The range of Adidas shoes using recycled plastic is expanding, and the Five Ten Freerider Pro Primeblue uses high-performance recycled material.
A few years before these Five Ten Freerider Pro Primeblue shoes were even an idea, Adidas (the parent company of Five Ten) started a partnership with a company called Parley and developed a running shoe using Ocean Plastic or upcycled marine waste, which is literally stuff that’s found on the beach.
What the company does is transform the plastic waste into a yarn and then it weaves this, and some regular polyester, into a textile, which forms the upper of the shoe you see here. It’s more breathable and flexible than the synthetic leather used on the regular Freerider Pro (very probably the best mountain bike shoes on the planet) and, so far, is showing none of the wear I’ve seen in the base shoe. It’s not as water resistant, but it dries quickly and there’s also some extra flex, so the shoe is easier to get on. I’ve found the fit to be identical across both models, but some mbr testers with bigger feet said the Freerider Pro Primeblue can come up slightly narrower.
The big difference between the shoes is the rubber used to form the Dotty sole. The Freerider Pro Primeblue uses Stealth rubber, whereas the base shoe gets softer Stealth S1 – the former is around 15-20 per cent harder, and when I rode these shoes back-to-back I could feel that difference on the pedal. It just wasn’t as locked-in when descending and there was definitely more movement in the wet. There’s more flex too, which isn’t a bad thing because I could curl my feet easier on the pedal for more grip but the Freerider Pro Primeblue is also not as cushioned and that’s partially due to wafer-thin footbeds.
The upper has the same triple-layered toe and heel bumpers, but with reinforced eyelets and better laces. It’s padded around the heel for comfort, but I find this area is a bit sensitive to nicks from the chainring and it can start to pull apart eventually.

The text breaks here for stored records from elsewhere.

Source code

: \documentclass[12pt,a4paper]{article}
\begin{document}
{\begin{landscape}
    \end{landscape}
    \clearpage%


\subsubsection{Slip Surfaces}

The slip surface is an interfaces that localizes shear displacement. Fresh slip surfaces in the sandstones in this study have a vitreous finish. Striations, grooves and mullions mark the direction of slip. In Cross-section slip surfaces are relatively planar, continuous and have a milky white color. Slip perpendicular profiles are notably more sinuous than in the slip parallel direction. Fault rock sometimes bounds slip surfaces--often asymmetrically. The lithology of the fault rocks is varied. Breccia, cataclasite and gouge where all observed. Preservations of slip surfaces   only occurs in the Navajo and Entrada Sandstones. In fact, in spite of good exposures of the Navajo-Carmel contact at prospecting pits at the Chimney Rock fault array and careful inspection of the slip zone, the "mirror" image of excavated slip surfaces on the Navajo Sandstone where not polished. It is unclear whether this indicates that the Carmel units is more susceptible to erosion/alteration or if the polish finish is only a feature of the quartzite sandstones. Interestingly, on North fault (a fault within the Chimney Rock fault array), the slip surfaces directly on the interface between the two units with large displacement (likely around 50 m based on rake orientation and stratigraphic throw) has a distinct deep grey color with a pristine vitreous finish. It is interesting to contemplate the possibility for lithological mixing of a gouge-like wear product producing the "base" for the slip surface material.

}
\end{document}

The price for both Freerider Pros is the same, so the obvious question is, do you want to do your bit for the environment, but take a hit on performance? That is your choice, but if Five Ten had used the softer S1 rubber on this shoe then you wouldn’t have to make that call – you could help the planet and enjoy maximum performance.
Down the line we’re going to see more shoes and products like this (like Patagonia’s Dirt Roamer short), made using upcycled materials. And Adidas is already working on footwear that can be repaired. If you think about it, surely the ultimate flat pedal mountain bike shoe has to be one you can re-sole and hopefully that’ll be the next step in the evolution of the Freerider Pro.